Sarah Anne Perry of the blog Eat & Climb nominated me for an award that involves answering eleven of her questions, and then coming up with my own questions and choosing three blogs to interview. I’m generally not interested in that kind of thing, so I always ignore or turn down any queries. However, I read the questions she came up with, and I found them intriguing. They made me stop and really think, so while I’m not going to pass the award on, I decided to go ahead and post the Q&A session here.
What keeps you outside?
Discipline. I’m a very lazy person by nature, and I could easily waste an entire weekend online or in front of the television. I occasionally need a day like that, or even a week of being a couch potato after a big trip, but as a lifestyle I know that’s not healthy. That’s why I don’t have internet access or TV service where I live – if it’s not there, I can’t be tempted to waste time on it.
What got you outside in the first place?
I grew up outside a tiny town on more than 100 acres of woods and farmland. We didn’t have cable TV or video games, so we five kids were always outside running around (and if we tried to stay inside, our parents would kick us outside so we didn’t tear the house apart). There was nothing to climb except trees, but we all did plenty of that.
What’s the most miserable you’ve ever been on an adventure?
A number of planned and unplanned bivouacs come to mind, although I think there is one clear winner. When I was 19 and living in Bozeman, I hitchhiked up into Hyalite Canyon to spend a couple days soloing some moderate ice routes. That night, the temperature dropped well below zero (almost 35 degrees F below the forecast low), and my paper-thin bivy sack and cheap summer-weight sleeping bag proved to be woefully inadequate. I was shivering uncontrollably by midnight and I didn’t really want to die of hypothermia, so I packed my gear and started walking the 15 miles back to cell phone reception. I warmed up after a few miles, but I was wearing brand new ice climbing boots and they didn’t fit properly. By the time I had good enough cell service to call my sister, my feet were bleeding and I laid down on my pack on the side of the road and waited for her to come rescue me 🙂
Have you learned any “enduring life lessons” outside?
Yeah. I’ve lost several friends and acquaintances in the mountains, and most of them were young. At the risk of sounding like an old man, I’ve learned that it’s better to play it safe and live to climb another day.
Of course, the flip side of that statement is that any time you play in the mountains, you accept that certain objective hazards that can kill you are out of your control. Then it’s a personal decision of whether or not the reward is worth the risk.

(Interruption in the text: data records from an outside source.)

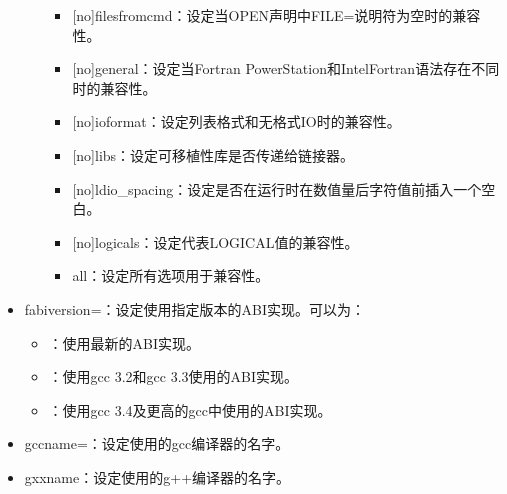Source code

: \documentclass[a4paper,12pt,english]{sphinxmanual}
\begin{document}
\begin{itemize}
\begin{itemize}
\begin{itemize}
\item {} 
\sphinxAtStartPar
{[}no{]}filesfromcmd：设定当OPEN声明中FILE=说明符为空时的兼容性。

\item {} 
\sphinxAtStartPar
{[}no{]}general：设定当Fortran PowerStation和IntelFortran语法存在不同时的兼容性。

\item {} 
\sphinxAtStartPar
{[}no{]}ioformat：设定列表格式和无格式IO时的兼容性。

\item {} 
\sphinxAtStartPar
{[}no{]}libs：设定可移植性库是否传递给链接器。

\item {} 
\sphinxAtStartPar
{[}no{]}ldio\_spacing：设定是否在运行时在数值量后字符值前插入一个空白。

\item {} 
\sphinxAtStartPar
{[}no{]}logicals：设定代表LOGICAL值的兼容性。

\item {} 
\sphinxAtStartPar
all：设定所有选项用于兼容性。

\end{itemize}

\end{itemize}

\item {} 
\sphinxAtStartPar
\sphinxhyphen{}fabi\sphinxhyphen{}version=：设定使用指定版本的ABI实现。可以为：
\begin{itemize}
\item {} 
：使用最新的ABI实现。

\item {} 
：使用gcc 3.2和gcc 3.3使用的ABI实现。

\item {} 
：使用gcc 3.4及更高的gcc中使用的ABI实现。

\end{itemize}

\item {} 
\sphinxAtStartPar
\sphinxhyphen{}gcc\sphinxhyphen{}name=：设定使用的gcc编译器的名字。

\item {} 
\sphinxAtStartPar
\sphinxhyphen{}gxx\sphinxhyphen{}name：设定使用的g++编译器的名字。

\end{itemize}
\end{document}

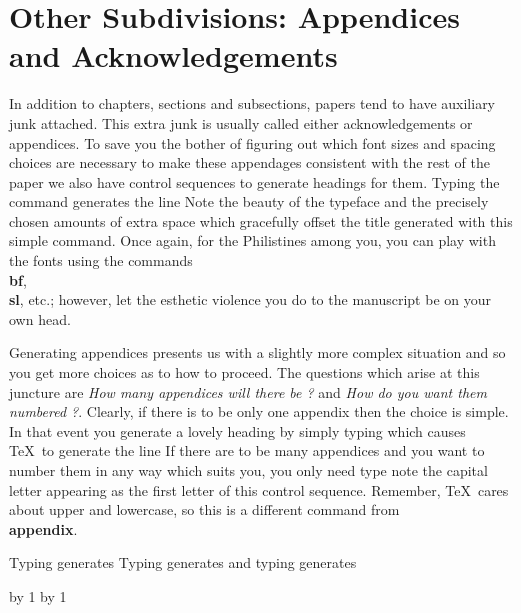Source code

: \section{Other Subdivisions: Appendices and Acknowledgements}
 
In addition to chapters, sections and subsections, papers tend
to have auxiliary junk attached.
This extra junk is usually called either
acknowledgements or appendices.
To save you the bother of figuring out which font sizes and spacing
choices are necessary to make these appendages
consistent with the rest of the paper we also have
control sequences to generate headings for them.
Typing the command
\tc{ \\ack }
generates the line
\ack
Note the beauty of the typeface and the precisely chosen amounts of
extra space which gracefully offset the title generated with this
simple command.
Once again, for the Philistines among you, you can play with
the fonts using the commands {\bf \\bf}, {\bf \\sl}, etc.;
however, let the esthetic violence you do to the manuscript
be on your own head.
 
Generating appendices presents us with a slightly more complex
situation and so you get more choices as to how to proceed.
The questions which arise at this juncture are
{\it How many appendices will there be ?\/} and
{\it How do you want them numbered ?\/}.
Clearly, if there is to be only one appendix then the choice is
simple.
In that event you generate a lovely heading by simply typing
\tc{ \\appendix }
which causes \TeX\ to generate the line
\appendix
If there are to be many appendices and you want to number them
in any way which suits you, you only need type
note the capital letter appearing as the first letter of this control
sequence.
Remember, \TeX\ cares about upper and lowercase, so this is a
different command from { \bf \\appendix}.
 
Typing
generates
\noindent Typing
generates
\endpage
\noindent and typing
generates
 
\recallchap \recallsec \advance\chapternumber by 1
\def\chapterlabel{3.}
\advance\sectionnumber by 1
\def\sectionlabel{\number\sectionnumber \quad}
 
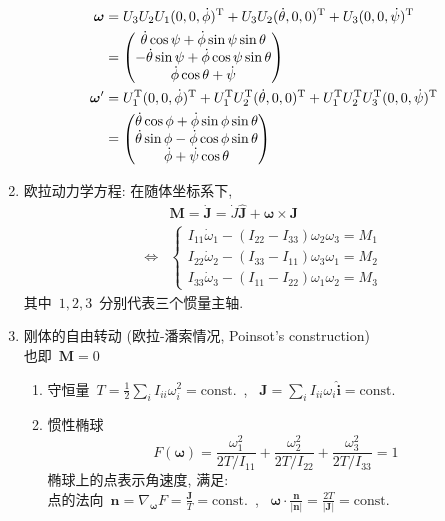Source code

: \documentclass[11pt,a4paper]{article}%
\renewcommand{\[}{~$\displaystyle}
\renewcommand{\]}{$~}%
\begin{document}
\begin{enumerate}
	 \begin{align*}
	  \bm\omega &= U_3U_2U_1 (0,0,\dot\phi)^{\mathrm T} + U_3U_2(\dot\theta,0,0)^{\mathrm T} + U_3(0,0,\dot\psi)^{\mathrm T} \\
	   &= \begin{pmatrix}\dot \theta\cos\psi + \dot\phi\sin\psi\sin\theta \\ -\dot\theta\sin\psi + \dot\phi\cos\psi\sin\theta \\ \dot\phi\cos\theta + \dot\psi\end{pmatrix} \\
	   \bm\omega' &= U_1^{\mathrm T} (0,0,\dot\phi)^{\mathrm T} + U_1^{\mathrm T} U_2^{\mathrm T}(\dot\theta,0,0)^{\mathrm T} + U_1^{\mathrm T} U_2^{\mathrm T} U_3^{\mathrm T}(0,0,\dot\psi)^{\mathrm T} \\
	   &= \begin{pmatrix}\dot \theta\cos\phi + \dot\phi\sin\phi\sin\theta \\ \dot\theta\sin\phi - \dot\phi\cos\phi\sin\theta \\ \dot\phi + \dot\psi\cos\theta\end{pmatrix}
	 \end{align*}
	 \item 欧拉动力学方程: 在随体坐标系下, 
	 \begin{align*}
	 &\bm M = \dot {\bm J} = \dot J \hat{\bm J} + \bm\omega\times \bm J \\
	 \Leftrightarrow&\left\{\begin{aligned}
	   I_{11} \dot\omega_1 - (I_{22} - I_{33})\omega_2\omega_3 = M_1 \\
	   I_{22} \dot \omega _2 - (I_{33} - I_{11})\omega_3\omega_1 =M_2 \\
	   I_{33} \dot \omega_3 - (I_{11}-I_{22})\omega_1\omega_2 = M_3	 
	   \end{aligned}\right.
	 \end{align*}
	 其中\[1,2,3\]分别代表三个惯量主轴. 
	 \item 刚体的自由转动 (欧拉-潘索情况, Poinsot's construction) \\
	 也即\[\bm M = 0\]
	 \begin{enumerate}
	  \item 守恒量\[T = \frac 12 \sum_i I_{ii}\omega_i^2 = \mbox{const.}\], \[\bm J = \sum_i I_{ii}\omega_i \hat{\bm i} = \mbox{const.}\]
	  \item 惯性椭球
	  $$F(\bm \omega) = \frac{\omega_1^2}{2T/I_{11}} + \frac{\omega_2^2}{2T/I_{22}} + \frac{\omega_3^2}{2T/I_{33}} = 1$$
	  椭球上的点表示角速度, 满足:\\
	  点的法向\[\bm n = \nabla_{\bm \omega}F = \frac{\bm J}{T} = \mbox{const.}\], \[\bm\omega\cdot\frac{\bm n}{|\bm n|} = \frac{2T}{|\bm J|} =\mbox{const.}\]\\

\end{enumerate}
\end{enumerate}
\end{document}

Did you play sports as a kid?
Baseball and soccer, although I wasn’t particularly great at either.
Best gear purchase?
Unquestionably my Petzl Nomic ice tools. I’m not sponsored by them in any way, I promise. They just happen to make what I think is the best all-around ice tool on the market. Drytooling, mixed climbing, ice climbing, alpine climbing, my Nomics do it all.
Biggest gear regret?
I decided (in the aftermath of a very messy breakup and while highly intoxicated) that, despite having never run a race, I was going to run an ultramarathon. I signed up for a 50K trail race, bought new running shoes, and ordered a $200 GPS running watch, all while drunk and brimming with naive confidence. I think I used the watch three times before realizing that I am just not a distance runner (and that I in fact HATE running long distances), and now it is gathering dust somewhere on my gear shelf.
That $200 could have been 3.4 new ice screws…

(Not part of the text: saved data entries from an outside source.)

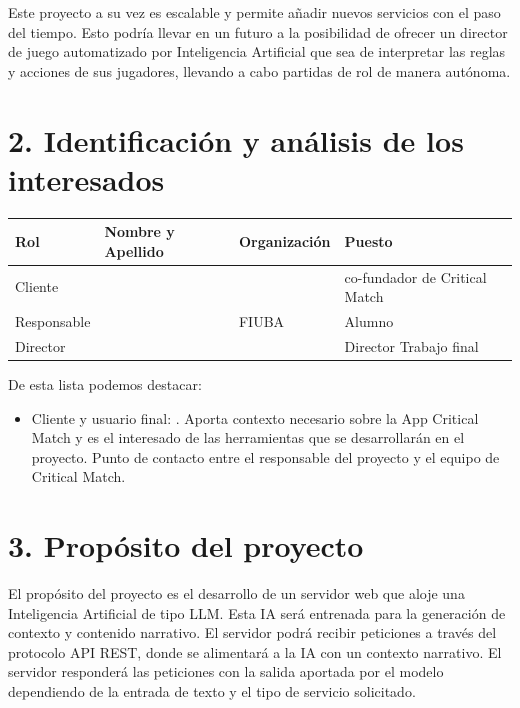 \documentclass[
11pt, %
]{Clases/charter}
\begin{document}
Este proyecto a su vez es escalable y permite añadir nuevos servicios con el paso del tiempo.
Esto podría llevar en un futuro a la posibilidad de ofrecer un director de juego automatizado por Inteligencia Artificial que sea de interpretar las reglas y acciones de sus jugadores,
llevando a cabo partidas de rol de manera autónoma.


\section{2. Identificación y análisis de los interesados}
\label{sec:interesados}

\begin{table}[ht]
	\begin{tabularx}{\linewidth}{@{}|l|X|X|l|@{}}
		\hline
		\rowcolor[HTML]{C0C0C0}
		Rol         & Nombre y Apellido & Organización    & Puesto                        \\ \hline
		Cliente     & \clientename      & \empclientename & co-fundador de Critical Match \\ \hline
		Responsable & \authorname       & FIUBA           & Alumno                        \\ \hline
		Director    & \supname          & \pertesupname   & Director Trabajo final        \\ \hline
	\end{tabularx}
\end{table}

De esta lista podemos destacar:
\begin{itemize}
	\item Cliente y usuario final: \clientename.
	      Aporta contexto necesario sobre la App Critical Match y es el interesado de las herramientas que se desarrollarán en el proyecto.
	      Punto de contacto entre el responsable del proyecto y el equipo de Critical Match.
\end{itemize}

\section{3. Propósito del proyecto}
\label{sec:proposito}
El propósito del proyecto es el desarrollo de un servidor web que aloje una Inteligencia Artificial de tipo LLM.
Esta IA será entrenada para la generación de contexto y contenido narrativo.
El servidor podrá recibir peticiones a través del protocolo API REST,
donde se alimentará a la IA con un contexto narrativo.
El servidor responderá las peticiones con la salida aportada por el modelo
dependiendo de la entrada de texto y el tipo de servicio solicitado.
\end{document}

Jetboils: overrated or actual magic?
Actual magic. They have their limitations (mainly cold and wind), but I won’t carry anything else when I’m climbing. After I learned to bring a homemade foil wind shield and keep the fuel canister warm in my sleeping bag at night, I’ve never had a problem with it.
How do you feel about fruit leather?
I don’t know what that is…
What is something that all outdoors-people can be better about?
Rant time. Stop treating the great outdoors like it’s your personal gym. Leave it wild, leave it untouched, leave some sense of adventure for the kids 500 years from now. Stop bolting here there and everywhere just so you can be the first to climb something.
Adventure dogs or adventure babies?
DOGS. One of my life mottoes is “No Babies.” I don’t have a problem with kids – I love my extremely cute eight nieces and nephews – but I do know I couldn’t live my current lifestyle if I were responsible for a helpless, pooping, crying, money-draining Mini-Me. As soon as I settle somewhere in the mountains and I know I’m going to be there for a while, I’m getting a husky.